Otmoor, David Attwooll & Andrew WaltonThe jacket is a beige colour with a square print in the top third, a picture of what look like fields and furrows, perhaps a lino print in black and white. Above this the title OTMOOR and below it the name of the poet and the artist.
Black Poplar, 2016   £6.00

On equal terms

I like this pamphlet: inspired by ‘an area of wetland just north-east of Oxford’, it’s atmospheric, full of contrasting stories and black line drawings which complement each other richly. 

On three occasions though, for me, something even more magical happens. These are the only times in the sequence when an untitled set of just three lines of poetry sits quietly facing a line drawing. I surprise myself by just how powerful I find these. 

The first, quite early on, ends its three-line poem with the image of an ‘ancient door in flames’. The line drawing opposite does not seem to me in any obvious way to mirror the poem. But it does echo its form: in consisting of three reasonably discrete ‘panels’.

The other two page-spreads which follow this pattern sit close together further into the book. The first begins: ‘Dark matter redacts / the secrets of stars’. Across from it, again, is a drawing in three distinct parts, which bears little immediately obvious relation to the poem. Still, something quite profound occurs for me. The words take on immense power and—as for the first occasion—one image in particular seizes me: I fall in love with the word ‘redacts’ here. I can’t help myself! 

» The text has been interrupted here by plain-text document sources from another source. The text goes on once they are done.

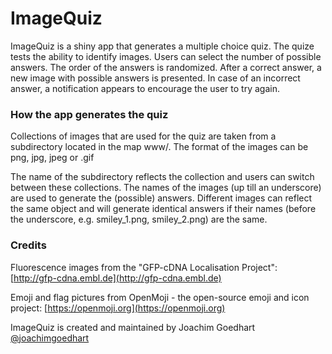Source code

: # ImageQuiz

ImageQuiz is a shiny app that generates a multiple choice quiz. The quize tests the ability to identify images. Users can select the number of possible answers. The order of the answers is randomized. After a correct answer, a new image with possible answers is presented. In case of an incorrect answer, a notification appears to encourage the user to try again.

### How the app generates the quiz

Collections of images that are used for the quiz are taken from a subdirectory located in the map www/.
The format of the images can be png, jpg, jpeg or .gif

The name of the subdirectory reflects the collection and users can switch between these collections.
The names of the images (up till an underscore) are used to generate the (possible) answers. Different images can reflect the same object and will generate identical answers if their names (before the underscore, e.g. smiley_1.png, smiley_2.png) are the same.

### Credits

Fluorescence images from the "GFP-cDNA Localisation Project": [http://gfp-cdna.embl.de](http://gfp-cdna.embl.de)

Emoji and flag pictures from OpenMoji - the open-source emoji and icon project: [https://openmoji.org](https://openmoji.org)
  
ImageQuiz is created and maintained by Joachim Goedhart
[@joachimgoedhart](https://twitter.com/joachimgoedhart)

The third and final three-line poem reads: ‘Inside the story / other stories. Below them / more pages open.’ This is the only one to end with a full stop. And this time the whole three lines get to me: it seems to perfectly capture and describe the process we’ve just been through. The artwork opposite also breaks the mould: it’s fascinating. A white path snakes down through a black brillo-pad-like block into another busier panel: depicting what might be half-abstract bookshelves.

The whole pamphlet is evocative and rich; the poet and artist work well together. These three occasions, though, for me, are where the collaboration completely fuses, as though the two mediums meet on their most equal terms: I love these spreads.